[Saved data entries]
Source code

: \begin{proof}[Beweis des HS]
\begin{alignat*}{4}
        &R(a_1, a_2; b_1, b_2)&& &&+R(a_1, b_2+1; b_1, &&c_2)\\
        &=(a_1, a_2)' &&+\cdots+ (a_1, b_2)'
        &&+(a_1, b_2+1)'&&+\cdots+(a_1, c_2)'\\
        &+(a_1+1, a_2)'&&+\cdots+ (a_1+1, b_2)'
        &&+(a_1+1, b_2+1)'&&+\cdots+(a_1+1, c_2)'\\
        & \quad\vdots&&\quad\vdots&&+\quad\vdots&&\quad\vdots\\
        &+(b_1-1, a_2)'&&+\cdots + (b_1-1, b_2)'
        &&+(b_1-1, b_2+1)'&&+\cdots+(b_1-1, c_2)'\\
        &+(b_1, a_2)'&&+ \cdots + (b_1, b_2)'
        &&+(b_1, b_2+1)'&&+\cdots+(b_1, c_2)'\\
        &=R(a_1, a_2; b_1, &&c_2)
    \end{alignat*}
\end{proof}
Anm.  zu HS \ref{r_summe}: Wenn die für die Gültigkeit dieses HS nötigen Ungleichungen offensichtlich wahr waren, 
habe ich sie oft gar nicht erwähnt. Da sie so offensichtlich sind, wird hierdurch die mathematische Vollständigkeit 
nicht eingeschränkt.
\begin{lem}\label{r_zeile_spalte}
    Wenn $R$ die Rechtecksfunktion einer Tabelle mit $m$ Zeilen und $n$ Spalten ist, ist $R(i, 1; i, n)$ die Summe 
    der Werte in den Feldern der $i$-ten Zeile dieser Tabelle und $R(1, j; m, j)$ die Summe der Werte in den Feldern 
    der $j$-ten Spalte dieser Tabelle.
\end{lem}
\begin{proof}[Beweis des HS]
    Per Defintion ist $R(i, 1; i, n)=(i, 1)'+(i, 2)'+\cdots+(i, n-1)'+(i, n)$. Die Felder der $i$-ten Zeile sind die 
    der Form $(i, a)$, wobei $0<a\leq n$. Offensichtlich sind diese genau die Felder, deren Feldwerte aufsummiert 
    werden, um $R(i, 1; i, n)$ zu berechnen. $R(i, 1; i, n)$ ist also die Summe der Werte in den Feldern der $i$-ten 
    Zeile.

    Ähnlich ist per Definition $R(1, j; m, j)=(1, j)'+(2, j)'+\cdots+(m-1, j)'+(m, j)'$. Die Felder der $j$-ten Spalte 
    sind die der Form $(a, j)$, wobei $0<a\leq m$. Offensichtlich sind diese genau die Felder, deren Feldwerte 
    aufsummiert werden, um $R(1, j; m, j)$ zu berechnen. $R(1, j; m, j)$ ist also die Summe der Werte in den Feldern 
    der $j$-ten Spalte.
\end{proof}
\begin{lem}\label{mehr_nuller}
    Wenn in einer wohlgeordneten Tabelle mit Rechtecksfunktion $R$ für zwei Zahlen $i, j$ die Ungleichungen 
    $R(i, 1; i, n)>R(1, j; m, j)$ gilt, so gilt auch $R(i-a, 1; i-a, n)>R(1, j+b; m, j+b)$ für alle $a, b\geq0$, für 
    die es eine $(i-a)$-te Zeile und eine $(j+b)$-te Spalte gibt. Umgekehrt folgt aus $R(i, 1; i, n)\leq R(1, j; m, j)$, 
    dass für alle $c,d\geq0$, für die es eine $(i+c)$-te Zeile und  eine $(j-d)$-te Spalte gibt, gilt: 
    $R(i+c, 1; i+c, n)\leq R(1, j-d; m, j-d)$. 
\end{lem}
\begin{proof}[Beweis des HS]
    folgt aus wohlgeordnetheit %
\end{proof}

▶ _WORK ITEM_
Look above for lines with the word "sind" and copy them all.

▶ _RESULT_
habe ich sie oft gar nicht erwähnt. Da sie so offensichtlich sind, wird hierdurch die mathematische Vollständigkeit 
    Per Defintion ist $R(i, 1; i, n)=(i, 1)'+(i, 2)'+\cdots+(i, n-1)'+(i, n)$. Die Felder der $i$-ten Zeile sind die 
    der Form $(i, a)$, wobei $0<a\leq n$. Offensichtlich sind diese genau die Felder, deren Feldwerte aufsummiert 
    sind die der Form $(a, j)$, wobei $0<a\leq m$. Offensichtlich sind diese genau die Felder, deren Feldwerte 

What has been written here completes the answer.